Task requirements: Your answer should be one number, the count of lines in the data that hold "अरहत".

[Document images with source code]

###

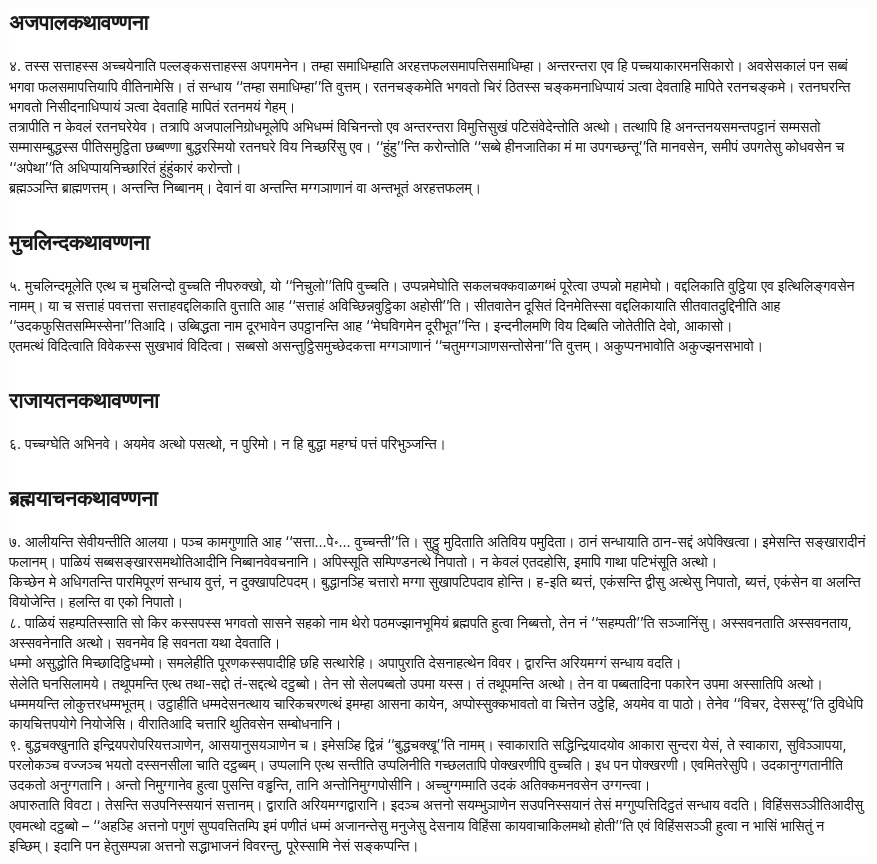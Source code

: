 
## अजपालकथावण्णना

४. तस्स सत्ताहस्स अच्चयेनाति पल्लङ्कसत्ताहस्स अपगमनेन। तम्हा समाधिम्हाति अरहत्तफलसमापत्तिसमाधिम्हा। अन्तरन्तरा एव हि पच्चयाकारमनसिकारो। अवसेसकालं पन सब्बं भगवा फलसमापत्तियापि वीतिनामेसि। तं सन्धाय ‘‘तम्हा समाधिम्हा’’ति वुत्तम्। रतनचङ्कमेति भगवतो चिरं ठितस्स चङ्कमनाधिप्पायं ञत्वा देवताहि मापिते रतनचङ्कमे। रतनघरन्ति भगवतो निसीदनाधिप्पायं ञत्वा देवताहि मापितं रतनमयं गेहम्।  
तत्रापीति न केवलं रतनघरेयेव। तत्रापि अजपालनिग्रोधमूलेपि अभिधम्मं विचिनन्तो एव अन्तरन्तरा विमुत्तिसुखं पटिसंवेदेन्तोति अत्थो। तत्थापि हि अनन्तनयसमन्तपट्ठानं सम्मसतो सम्मासम्बुद्धस्स पीतिसमुट्ठिता छब्बण्णा बुद्धरस्मियो रतनघरे विय निच्छरिंसु एव। ‘‘हुंहु’’न्ति करोन्तोति ‘‘सब्बे हीनजातिका मं मा उपगच्छन्तू’’ति मानवसेन, समीपं उपगतेसु कोधवसेन च ‘‘अपेथा’’ति अधिप्पायनिच्छारितं हुंहुंकारं करोन्तो।  
ब्रह्मञ्ञन्ति ब्राह्मणत्तम्। अन्तन्ति निब्बानम्। देवानं वा अन्तन्ति मग्गञाणानं वा अन्तभूतं अरहत्तफलम्।  


## मुचलिन्दकथावण्णना

५. मुचलिन्दमूलेति एत्थ च मुचलिन्दो वुच्चति नीपरुक्खो, यो ‘‘निचुलो’’तिपि वुच्चति। उप्पन्नमेघोति सकलचक्कवाळगब्भं पूरेत्वा उप्पन्नो महामेघो। वद्दलिकाति वुट्ठिया एव इत्थिलिङ्गवसेन नामम्। या च सत्ताहं पवत्तत्ता सत्ताहवद्दलिकाति वुत्ताति आह ‘‘सत्ताहं अविच्छिन्नवुट्ठिका अहोसी’’ति। सीतवातेन दूसितं दिनमेतिस्सा वद्दलिकायाति सीतवातदुद्दिनीति आह ‘‘उदकफुसितसम्मिस्सेना’’तिआदि। उब्बिद्धता नाम दूरभावेन उपट्ठानन्ति आह ‘‘मेघविगमेन दूरीभूत’’न्ति। इन्दनीलमणि विय दिब्बति जोतेतीति देवो, आकासो।  
एतमत्थं विदित्वाति विवेकस्स सुखभावं विदित्वा। सब्बसो असन्तुट्ठिसमुच्छेदकत्ता मग्गञाणानं ‘‘चतुमग्गञाणसन्तोसेना’’ति वुत्तम्। अकुप्पनभावोति अकुज्झनसभावो।  


## राजायतनकथावण्णना

६. पच्चग्घेति अभिनवे। अयमेव अत्थो पसत्थो, न पुरिमो। न हि बुद्धा महग्घं पत्तं परिभुञ्जन्ति।  


## ब्रह्मयाचनकथावण्णना

७. आलीयन्ति सेवीयन्तीति आलया। पञ्च कामगुणाति आह ‘‘सत्ता…पे॰… वुच्चन्ती’’ति। सुट्ठु मुदिताति अतिविय पमुदिता। ठानं सन्धायाति ठान-सद्दं अपेक्खित्वा। इमेसन्ति सङ्खारादीनं फलानम्। पाळियं सब्बसङ्खारसमथोतिआदीनि निब्बानवेवचनानि। अपिस्सूति सम्पिण्डनत्थे निपातो। न केवलं एतदहोसि, इमापि गाथा पटिभंसूति अत्थो।  
किच्छेन मे अधिगतन्ति पारमिपूरणं सन्धाय वुत्तं, न दुक्खापटिपदम्। बुद्धानञ्हि चत्तारो मग्गा सुखापटिपदाव होन्ति। ह-इति ब्यत्तं, एकंसन्ति द्वीसु अत्थेसु निपातो, ब्यत्तं, एकंसेन वा अलन्ति वियोजेन्ति। हलन्ति वा एको निपातो।  
८. पाळियं सहम्पतिस्साति सो किर कस्सपस्स भगवतो सासने सहको नाम थेरो पठमज्झानभूमियं ब्रह्मपति हुत्वा निब्बत्तो, तेन नं ‘‘सहम्पती’’ति सञ्जानिंसु। अस्सवनताति अस्सवनताय, अस्सवनेनाति अत्थो। सवनमेव हि सवनता यथा देवताति।  
धम्मो असुद्धोति मिच्छादिट्ठिधम्मो। समलेहीति पूरणकस्सपादीहि छहि सत्थारेहि। अपापुराति देसनाहत्थेन विवर। द्वारन्ति अरियमग्गं सन्धाय वदति।  
सेलेति घनसिलामये। तथूपमन्ति एत्थ तथा-सद्दो तं-सद्दत्थे दट्ठब्बो। तेन सो सेलपब्बतो उपमा यस्स। तं तथूपमन्ति अत्थो। तेन वा पब्बतादिना पकारेन उपमा अस्सातिपि अत्थो। धम्ममयन्ति लोकुत्तरधम्मभूतम्। उट्ठाहीति धम्मदेसनत्थाय चारिकचरणत्थं इमम्हा आसना कायेन, अप्पोस्सुक्कभावतो वा चित्तेन उट्ठेहि, अयमेव वा पाठो। तेनेव ‘‘विचर, देसस्सू’’ति दुविधेपि कायचित्तपयोगे नियोजेसि। वीरातिआदि चत्तारि थुतिवसेन सम्बोधनानि।  
९. बुद्धचक्खुनाति इन्द्रियपरोपरियत्तञाणेन, आसयानुसयञाणेन च। इमेसञ्हि द्विन्नं ‘‘बुद्धचक्खू’’ति नामम्। स्वाकाराति सद्धिन्द्रियादयोव आकारा सुन्दरा येसं, ते स्वाकारा, सुविञ्ञापया, परलोकञ्च वज्जञ्च भयतो दस्सनसीला चाति दट्ठब्बम्। उप्पलानि एत्थ सन्तीति उप्पलिनीति गच्छलतापि पोक्खरणीपि वुच्चति। इध पन पोक्खरणी। एवमितरेसुपि। उदकानुग्गतानीति उदकतो अनुग्गतानि। अन्तो निमुग्गानेव हुत्वा पुसन्ति वड्ढन्ति, तानि अन्तोनिमुग्गपोसीनि। अच्चुग्गम्माति उदकं अतिक्कमनवसेन उग्गन्त्वा।  
अपारुताति विवटा। तेसन्ति सउपनिस्सयानं सत्तानम्। द्वाराति अरियमग्गद्वारानि। इदञ्च अत्तनो सयम्भुञाणेन सउपनिस्सयानं तेसं मग्गुप्पत्तिदिट्ठतं सन्धाय वदति। विहिंससञ्ञीतिआदीसु एवमत्थो दट्ठब्बो – ‘‘अहञ्हि अत्तनो पगुणं सुप्पवत्तितम्पि इमं पणीतं धम्मं अजानन्तेसु मनुजेसु देसनाय विहिंसा कायवाचाकिलमथो होती’’ति एवं विहिंससञ्ञी हुत्वा न भासिं भासितुं न इच्छिम्। इदानि पन हेतुसम्पन्ना अत्तनो सद्धाभाजनं विवरन्तु, पूरेस्सामि नेसं सङ्कप्पन्ति।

###

Output below: 2